Likewise, Brothers & Sisters is a well-written and well-acted drama (with frequent motion picture actors Sally Field and Rob Lowe among the regular cast members). The episode I watched followed various sexual escapades of the siblings. Tommy is having an affair with his secretary. Kevin is in a domestic partnership with his gay beau. A Republican family-values candidate for president has impregnated Kitty. Sarah is in a divorce child-custody battle.

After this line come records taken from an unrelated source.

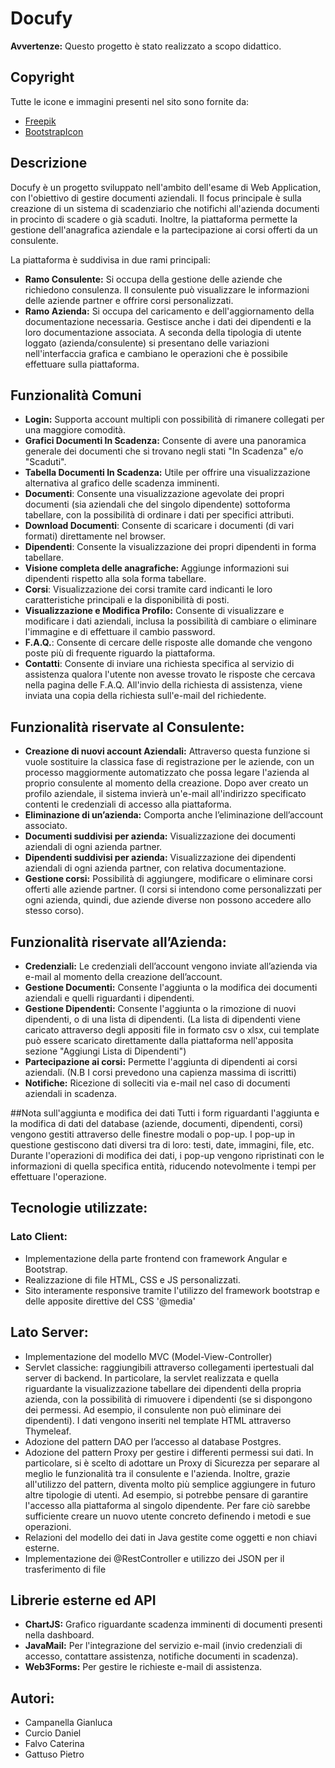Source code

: # Docufy

**Avvertenze:**
Questo progetto è stato realizzato a scopo didattico.

## Copyright
Tutte le icone e immagini presenti nel sito sono fornite da:
- [Freepik](https://www.freepik.com/)
- [BootstrapIcon](https://icons.getbootstrap.com/)

## Descrizione
Docufy è un progetto sviluppato nell'ambito dell'esame di Web Application, con l'obiettivo di gestire documenti aziendali. Il focus principale è sulla creazione di un sistema di scadenziario che notifichi all'azienda documenti in procinto di scadere o già scaduti. Inoltre, la piattaforma permette la gestione dell'anagrafica aziendale e la partecipazione ai corsi offerti da un consulente.

La piattaforma è suddivisa in due rami principali:
- **Ramo Consulente:** Si occupa della gestione delle aziende che richiedono consulenza. Il consulente può visualizzare le informazioni delle aziende partner e offrire corsi personalizzati.
- **Ramo Azienda:** Si occupa del caricamento e dell'aggiornamento della documentazione necessaria. Gestisce anche i dati dei dipendenti e la loro documentazione associata.
A seconda della tipologia di utente loggato (azienda/consulente) si presentano delle variazioni nell'interfaccia grafica e cambiano le operazioni che è possibile effettuare sulla piattaforma.

## Funzionalità Comuni
- **Login:** Supporta account multipli con possibilità di rimanere collegati per una maggiore comodità.
- **Grafici Documenti In Scadenza:** Consente di avere una panoramica generale dei documenti che si trovano negli stati "In Scadenza" e/o "Scaduti".
- **Tabella Documenti In Scadenza:** Utile per offrire una visualizzazione alternativa al grafico delle scadenza imminenti.
- **Documenti**: Consente una visualizzazione agevolate dei propri documenti (sia aziendali che del singolo dipendente) sottoforma tabellare, con la possibilità di ordinare i dati per specifici attributi.
- **Download Documenti**: Consente di scaricare i documenti (di vari formati) direttamente nel browser.
- **Dipendenti**: Consente la visualizzazione dei propri dipendenti in forma tabellare.
- **Visione completa delle anagrafiche:** Aggiunge informazioni sui dipendenti rispetto alla sola forma tabellare.
- **Corsi**: Visualizzazione dei corsi tramite card indicanti le loro caratteristiche principali e la disponibilità di posti.
- **Visualizzazione e Modifica Profilo:** Consente di visualizzare e modificare i dati aziendali, inclusa la possibilità di cambiare o eliminare l'immagine e di effettuare il cambio password.
- **F.A.Q.**: Consente di cercare delle risposte alle domande che vengono poste più di frequente riguardo la piattaforma.
- **Contatti**: Consente di inviare una richiesta specifica al servizio di assistenza qualora l'utente non avesse trovato le risposte che cercava nella pagina delle F.A.Q. All'invio della richiesta di assistenza, viene inviata una copia della richiesta sull'e-mail del richiedente.

## Funzionalità riservate al Consulente:
- **Creazione di nuovi account Aziendali:** Attraverso questa funzione si vuole sostituire la classica fase di registrazione per le aziende, con un processo maggiormente automatizzato che possa legare l'azienda al proprio consulente al momento della creazione. Dopo aver creato un profilo aziendale, il sistema invierà un'e-mail all'indirizzo specificato contenti le credenziali di accesso alla piattaforma.
- **Eliminazione di un’azienda:** Comporta anche l’eliminazione dell’account associato.
- **Documenti suddivisi per azienda:** Visualizzazione dei documenti aziendali di ogni azienda partner.
- **Dipendenti suddivisi per azienda:** Visualizzazione dei dipendenti aziendali di ogni azienda partner, con relativa documentazione.
- **Gestione corsi:** Possibilità di aggiungere, modificare o eliminare corsi offerti alle aziende partner. (I corsi si intendono come personalizzati per ogni azienda, quindi, due aziende diverse non possono accedere allo stesso corso).

## Funzionalità riservate all’Azienda:
- **Credenziali:** Le credenziali dell’account vengono inviate all’azienda via e-mail al momento della creazione dell’account.
- **Gestione Documenti:** Consente l'aggiunta o la modifica dei documenti aziendali e quelli riguardanti i dipendenti.
- **Gestione Dipendenti:** Consente l'aggiunta o la rimozione di nuovi dipendenti, o di una lista di dipendenti. (La lista di dipendenti viene caricato attraverso degli appositi file in formato csv o xlsx, cui template può essere scaricato direttamente dalla piattaforma nell'apposita sezione "Aggiungi Lista di Dipendenti")
- **Partecipazione ai corsi:** Permette l'aggiunta di dipendenti ai corsi aziendali. (N.B I corsi prevedono una capienza massima di iscritti)
- **Notifiche:** Ricezione di solleciti via e-mail nel caso di documenti aziendali in scadenza.

##Nota sull'aggiunta e modifica dei dati
Tutti i form riguardanti l'aggiunta e la modifica di dati del database (aziende, documenti, dipendenti, corsi) vengono gestiti attraverso delle finestre modali o pop-up. I pop-up in questione gestiscono dati diversi tra di loro: testi, date, immagini, file, etc. 
Durante l'operazioni di modifica dei dati, i pop-up vengono ripristinati con le informazioni di quella specifica entità, riducendo notevolmente i tempi per effettuare l'operazione.

## Tecnologie utilizzate:

### Lato Client:
- Implementazione della parte frontend con framework Angular e Bootstrap.
- Realizzazione di file HTML, CSS e JS personalizzati.
- Sito interamente responsive tramite l'utilizzo del framework bootstrap e delle apposite direttive del CSS '@media'

## Lato Server:
- Implementazione del modello MVC (Model-View-Controller)
- Servlet classiche: raggiungibili attraverso collegamenti ipertestuali dal server di backend. In particolare, la servlet realizzata e quella riguardante la visualizzazione tabellare dei dipendenti della propria azienda, con la possibilità di rimuovere i dipendenti (se si dispongono dei permessi. Ad esempio, il consulente non può eliminare dei dipendenti). I dati vengono inseriti nel template HTML attraverso Thymeleaf.
- Adozione del pattern DAO per l’accesso al database Postgres.
- Adozione del pattern Proxy per gestire i differenti permessi sui dati. In particolare, si è scelto di adottare un Proxy di Sicurezza per separare al meglio le funzionalità tra il consulente e l'azienda. Inoltre, grazie all'utilizzo del pattern, diventa molto più semplice aggiungere in futuro altre tipologie di utenti. Ad esempio, si potrebbe pensare di garantire l'accesso alla piattaforma al singolo dipendente. Per fare ciò sarebbe sufficiente creare un nuovo utente concreto definendo i metodi e sue operazioni.
- Relazioni del modello dei dati in Java gestite come oggetti e non chiavi esterne.
- Implementazione dei @RestController e utilizzo dei JSON per il trasferimento di file

## Librerie esterne ed API
- **ChartJS:** Grafico riguardante scadenza imminenti di documenti presenti nella dashboard.
- **JavaMail:** Per l'integrazione del servizio e-mail (invio credenziali di accesso, contattare assistenza, notifiche documenti in scadenza).
- **Web3Forms:** Per gestire le richieste e-mail di assistenza.

## Autori:
- Campanella Gianluca
- Curcio Daniel
- Falvo Caterina
- Gattuso Pietro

swingtown.jpgAnd of course there’s Swingtown, which mocks conventional standards of the traditional family with the backdrop of the 1976 bicentennial. The series debuted with airline pilot Tom bringing home a flight attendant—for a ménage á trois with him and his wife, Trina. Along the way a 13-year-old boy is caught looking at a porn magazine by his dad (who advises “Don’t let your mother catch you with this”); a teenage girl flirts with her 20-something teacher; and another teen girl keeps a wedding ring on a chain to remind her “not to do anything stupid like get married.”

But the revisionist history of the sexual mores of the 1970s isn’t the most disconcerting part about Swingtown. It’s the dialogue in a scene between Tina and new neighbor Susan.

Susan: “You and Tom have an open marriage?”
Trina: “Well yeah, don’t you?”
Susan: “No, Bruce would go ape if I cheated on him.”
Trina: “It’s not cheating; it’s just the opposite.”
Susan: “How is having sex with other people not cheating?”
Trina: “Because everything’s already on the table. There’s no sneaking around. Ever since Tom and I got into it we’ve reached a whole other level of intimacy, not to mention incredible sex. Opening our relationship was the best thing that ever happened.”

Unsurprisingly, Susan and Bruce see the light and participate in an orgy with their neighbors. At the end of the episode they are in bed alone, obviously now better as husband and wife now that they’ve tasted forbidden fruit. By the third episode, even Tom and Janet, the uptight religious conservative friends of Susan and Bruce, have likewise been enlightened.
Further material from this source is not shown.